*** Block opens ***

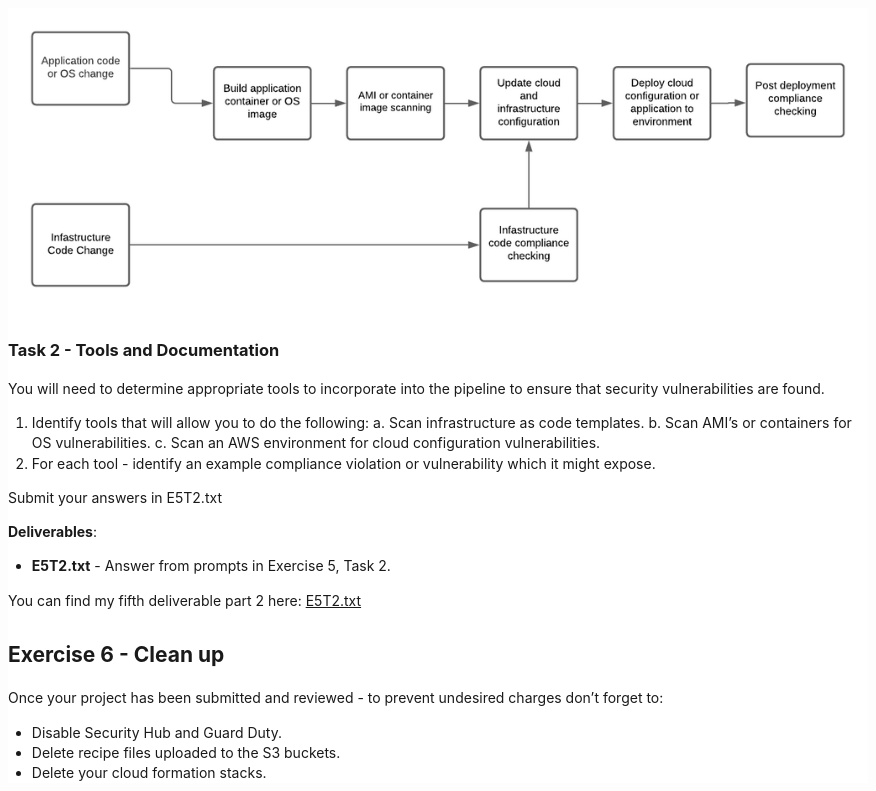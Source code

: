 ![picture alt](https://github.com/AustinAMeyer/Cloud-Security-Secure-the-Recipe-Vault-Web-Application/blob/master/starter/Deliverables/E5/DevSecOpsPipline.png "DevSecOpsPipline.png")

### Task 2 - Tools and Documentation
      
You will need to determine appropriate tools to incorporate into the pipeline to ensure that security vulnerabilities are found.

1. Identify tools that will allow you to do the following:
 a. Scan infrastructure as code templates.
 b. Scan AMI’s or containers for OS vulnerabilities.
 c. Scan an AWS environment for cloud configuration vulnerabilities.
2. For each tool - identify an example compliance violation or vulnerability which it might expose.

Submit your answers in E5T2.txt

**Deliverables**:
- **E5T2.txt** - Answer from prompts in Exercise 5, Task 2.

You can find my fifth deliverable part 2 here:
[E5T2.txt](https://github.com/AustinAMeyer/Cloud-Security-Secure-the-Recipe-Vault-Web-Application/blob/master/starter/Deliverables/E5/E5T2.txt)

## Exercise 6 - Clean up 

Once your project has been submitted and reviewed - to prevent undesired charges don’t forget to: 
- Disable Security Hub and Guard Duty.
- Delete recipe files uploaded to the S3 buckets.
- Delete your cloud formation stacks.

*** Block closes ***

Exercise details:
Filter the records above for "blob" and copy every matching line.

Final answer:
: ![picture alt](https://github.com/AustinAMeyer/Cloud-Security-Secure-the-Recipe-Vault-Web-Application/blob/master/starter/Deliverables/E5/DevSecOpsPipline.png "DevSecOpsPipline.png")
[E5T2.txt](https://github.com/AustinAMeyer/Cloud-Security-Secure-the-Recipe-Vault-Web-Application/blob/master/starter/Deliverables/E5/E5T2.txt)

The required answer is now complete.